Aucune forme de production ne peut en fait faire l'impasse sur les productions antérieures, sur les traditions, l'héritage matériel et immatériel ; toute production s'inscrit dans une chaîne d'actions (éventuellement individuelles) - les mineurs extraient les matières premières (et leur famille leur prépare les repas, tient leur ménage, etc.), les ouvriers d'usine transforment le produit (et leur famille), les commerciaux rendent le produit consommable (et leur famille), les designers conçoivent les produits (et leur famille), les vendeurs les vendent (et leur famille), les paveurs ont fait la route pour amener les clients au magasin (et leur famille), les ouvriers de la construction ont construit le magasin (et leur famille), les ouvriers du pétrole ont foré les puits et transporté le liquide qui a alimenté les automobiles des clients, les camions des fournisseurs ou les machines à tous les niveaux de la chaîne (et leur famille), les ouvriers automobile ont fabriqué les voitures des clients (et leur famille).



La valeur ajoutée elle-même est une convention sociale, elle repose in fine sur le temps de travail cristallisé dans le produit par le jeu de la production et de la concurrence. C'est la société qui crée cette valeur que l'individu accapare au titre de salaire ou de rémunération en fonction des rapports de force sociaux. Le salaire reconnaît une position acquise par le truchement de la violence sociale qui stratifie le champ social. Le désir du consommateur, l'attrait de la marchandise sont des productions sociales. C'est le désir comme machine sociale qui attribue la valeur aux choses.



Sans besoins sociaux, l'économique n'existerait tout simplement pas: on ne produit pas pour des morts.



- 4. ceux qui ne 'méritent' pas leur croûte doivent en être privés



Les visions de barbarie hantent cette vision du monde. Euthanasier les vieux, massacrer les pauvres d'une ethnie quelconque, abolir l'enfance sans emploi, interdire les malades ... Pour aller plus loin, les inadaptés sociaux, trop sensibles, trop ou trop peu intelligents, les dépressifs, les malades physiques ou mentaux, les autistes, les blessés sont condamnés à 'être à charge' en tant qu'improductifs (au sens de l'emploi). Pousser la logique de la classe moyenne qui se 'charge' des improductifs jusqu'au bout, c'est limiter l'humanité à son utilité économique capitaliste, c'est-à-dire à dénier toute humanité aux faibles, aux malades, aux poètes, aux rêveurs, aux sensibles, aux idéalistes, aux paresseux, etc. Dans cette vision du monde, Galilée, Villon, Rabelais, Shakespeare, Cervantes, Van Gogh, Mozart, des artistes, Marie Curie, le facteur Cheval ou Jonas Salk, des fonctionnaires, sont des parasites. L'idéologie tend à appuyer par la négative la thèse de Luxemburg, 'socialisme ou barbarie' tant les idées construites de cette façon, autour du mérite, du travail individuel, de l'emploi laissent augurer d'une société en tout point opposée au socialisme et à l'humanité.

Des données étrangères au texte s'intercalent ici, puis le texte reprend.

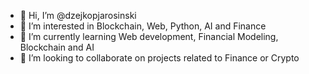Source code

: - 👋 Hi, I’m @dzejkopjarosinski
- 👀 I’m interested in Blockchain, Web, Python, AI and Finance
- 🌱 I’m currently learning Web development, Financial Modeling, Blockchain and AI
- 💞️ I’m looking to collaborate on projects related to Finance or Crypto


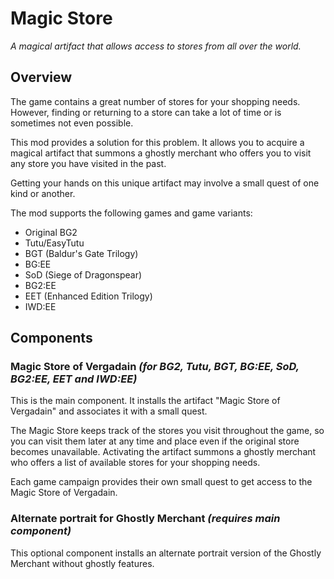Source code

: # Magic Store
*A magical artifact that allows access to stores from all over the world.*

## Overview

The game contains a great number of stores for your shopping needs. However, finding or returning to a store can take a lot of time or is sometimes not even possible.

This mod provides a solution for this problem. It allows you to acquire a magical artifact that summons a ghostly merchant who offers you to visit any store you have visited in the past.

Getting your hands on this unique artifact may involve a small quest of one kind or another.

The mod supports the following games and game variants:
- Original BG2
- Tutu/EasyTutu
- BGT (Baldur's Gate Trilogy)
- BG:EE
- SoD (Siege of Dragonspear)
- BG2:EE
- EET (Enhanced Edition Trilogy)
- IWD:EE

## Components

### Magic Store of Vergadain *(for BG2, Tutu, BGT, BG:EE, SoD, BG2:EE, EET and IWD:EE)*

This is the main component. It installs the artifact "Magic Store of Vergadain" and associates it with a small quest.

The Magic Store keeps track of the stores you visit throughout the game, so you can visit them later at any time and place even if the original store becomes unavailable. Activating the artifact summons a ghostly merchant who offers a list of available stores for your shopping needs.

Each game campaign provides their own small quest to get access to the Magic Store of Vergadain.

### Alternate portrait for Ghostly Merchant *(requires main component)*

This optional component installs an alternate portrait version of the Ghostly Merchant without ghostly features.
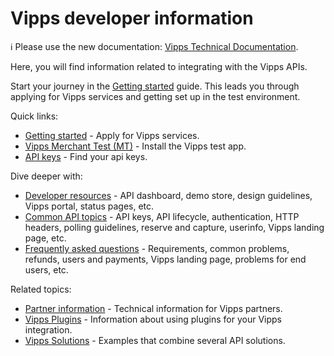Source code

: <!-- START_METADATA
---
title: Introduction
sidebar_position: 1
hide_table_of_contents: true
pagination_next: null
pagination_prev: null
---
END_METADATA -->

# Vipps developer information

<!-- START_COMMENT -->

ℹ️ Please use the new documentation:
[Vipps Technical Documentation](https://vippsas.github.io/vipps-developer-docs/docs/vipps-developers).

<!-- END_COMMENT -->

Here, you will find information related to integrating with the Vipps APIs.

Start your journey in the [Getting started](https://vippsas.github.io/vipps-developer-docs/docs/vipps-developers/vipps-getting-started) guide.
This leads you through applying for Vipps services and getting set up in the test environment.

Quick links:

* [Getting started](./vipps-getting-started.md) - Apply for Vipps services.
* [Vipps Merchant Test (MT)](./test-environment.md) - Install the Vipps test app.
* [API keys](./common-topics/api-keys.md) - Find your api keys.

Dive deeper with:

* [Developer resources](https://vippsas.github.io/vipps-developer-docs/docs/vipps-developers/developer-resources) - API dashboard, demo store, design guidelines, Vipps portal, status pages, etc.
* [Common API topics](https://vippsas.github.io/vipps-developer-docs/docs/vipps-developers/common-topics) - API keys, API lifecycle, authentication, HTTP headers, polling guidelines, reserve and capture, userinfo, Vipps landing page, etc.
* [Frequently asked questions](https://vippsas.github.io/vipps-developer-docs/docs/vipps-developers/faqs) - Requirements, common problems, refunds, users and payments, Vipps landing page, problems for end users, etc.



Related topics:

* [Partner information](https://github.com/vippsas/vipps-partner) - Technical information for Vipps partners.
* [Vipps Plugins](https://vippsas.github.io/vipps-developer-docs/docs/vipps-plugins) - Information about using plugins for your Vipps integration.
* [Vipps Solutions](https://vippsas.github.io/vipps-developer-docs/docs/vipps-solutions) - Examples that combine several API solutions.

Derrière la modernité du producérisme se cache la mentalité de la dame patronnesse qui distingue les « bons pauvres », les méritants, ceux qui ne font pas de vague et se plaignent comme il faut, des « mauvais pauvres », les remuants, les syndiqués, ceux qui se battent encore pour leur dignité.

- l'assurantiel ou salaire différé au mérite

L'assurantiel est construit à partir de la même vision de la rémunération au mérite que le salaire à la pièce, au mérite, à la force de travail. Il s'agit d'attacher un droit – le salaire socialisé pour la pension, pour le chômage ou pour l'invalidité – à une cotisation individuelle. C'est parce que le travailleur a cotisé qu'il ouvre des droits individuels aux prestations assurantielles. Cette manière de voir lie elle aussi le mérite, la prestation individuelle de travail abstrait à un droit individuel à une contrepartie financière.



Au niveau technique, cette technique d'assurance s'apparente à la boîte à chaussure. Ceux qui ont les moyens de remplir la boîte, la remplissent et espèrent couler de vieux jours tranquilles à l'abri de l'inflation – le fait que cette boîte soit une entreprise qui prenne une commission sous forme de dividendes et de frais de fonctionnement ne change rien au principe.

- la légitimité de l'illégitime, la sociopathie comme norme sociale

Dans toute société, les comportements individuels soucieux du bien-être collectif ont tendance à être valorisés socialement alors que les comportements égoïstes, dans la mesure où ils mettent en cause la survie ou la prospérité communes sont condamnés. Le vol, l'arnaque ou l'usure ne sont pas des comportements individuels compatibles avec une vie en communauté saine et apaisée puisqu'ils induisent la guerre de tous contre tous, la méfiance et le sabotage. En marge de ces considérations, le fétichisme de l'argent prend la richesse monétaire pour la révélation d'un mérite individuel alors que l'accumulation pille le travail concret d'autrui et qu'elle parasite son travail abstrait. Si l'avidité est bonne, comme dans l'idéologie d'une Ayn Rand, des libertariens, alors le pillage, l'arnaque, le vol sont légitimés en tant que modèles sociaux. On construit alors une société de sociopathes, étrangers au bien-être commun, à l'intérêt de l'autre, par le fétiche de l'argent.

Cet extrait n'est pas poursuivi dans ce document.